That dragged a smile from him, the first in a couple of weeks. His mouth hurt with the effort all the same. “You're a cheeky little tart, you know. You've got a gob on you just like Mum.”

He knew she'd appreciate that, though that wasn't why he said it. In the last month, he'd spent more time with Jules than he had in the last year, and he had forgotten how much he liked her. Lili had said to give her time, let her come to him, and he was trying. Really trying.

He took a good look at her for the first time since he’d sat down. Her face had filled out, evicting the wan, hunted appearance she’d sported on arrival in Chicago. A steady diet of pasta and DeLuca TLC had done wonders. Moments ticked by in stultifying silence, which only worked to make every cell bubble in irritation. To hell with pussy-footing around the rusty can of worms. They were both going to need tetanus shots after this.

“Jules, all I've ever wanted was to be a good brother.” He could prod the guilt centers as well as anyone.

She looked surprised. “Jack, it's okay. I know you feel like you owe me. When you left, I sulked and made you feel like crap.”

“Well, that's what eight year olds do.”

“And I was a brat for several years after. I just missed you. You said you were going to apply for my guardianship when you turned eighteen and when you didn’t—” Her voice stumbled on her emotion. “I thought you had given up on me.”

Those words corkscrewed into his heart. “I truly believed you were better off with your aunt and uncle.
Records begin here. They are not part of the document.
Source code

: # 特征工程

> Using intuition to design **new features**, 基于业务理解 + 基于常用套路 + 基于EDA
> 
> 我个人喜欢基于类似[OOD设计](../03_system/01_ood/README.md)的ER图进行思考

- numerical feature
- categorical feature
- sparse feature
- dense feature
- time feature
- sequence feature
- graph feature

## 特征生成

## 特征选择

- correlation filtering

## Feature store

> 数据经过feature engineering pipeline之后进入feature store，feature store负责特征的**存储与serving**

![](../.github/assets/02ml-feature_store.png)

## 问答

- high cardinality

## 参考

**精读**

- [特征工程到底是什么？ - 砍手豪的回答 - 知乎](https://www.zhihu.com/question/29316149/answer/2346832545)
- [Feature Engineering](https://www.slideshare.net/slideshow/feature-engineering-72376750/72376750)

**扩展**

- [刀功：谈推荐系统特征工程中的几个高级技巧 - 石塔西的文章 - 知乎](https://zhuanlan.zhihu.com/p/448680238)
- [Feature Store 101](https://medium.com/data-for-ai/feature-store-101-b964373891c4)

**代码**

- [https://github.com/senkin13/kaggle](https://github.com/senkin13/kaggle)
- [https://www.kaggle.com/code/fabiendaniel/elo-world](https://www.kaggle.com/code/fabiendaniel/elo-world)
After your dad died, you needed stability and I couldn’t offer that, but there was never any question of how much I loved you.”

Her condemning silence punched him hard in the gut, and he struggled to recover his calm. To think he thought he could beat her at the guilt game. Amateur. He couldn’t change the past, but he could fix the future.

“The jobs, Jules. The rut you seem to be stuck in.”

“We can't all be big shots,” she said impatiently. “You'll just have to face it that you have a dud for a sister.”

“Why do you say that? You're sharp as a tack. I don't get why you don't want something better. By this point you must have some idea what you want to do with your life.”

She made a hand-shrug. “What's better than free drinks, no responsibilities, and getting to sleep in till three in the afternoon?”

Was she trying to send him over the precipice? He stared at her until she dropped her gaze.

“I'm not cut out for those jobs in fancy restaurants,” she said quietly.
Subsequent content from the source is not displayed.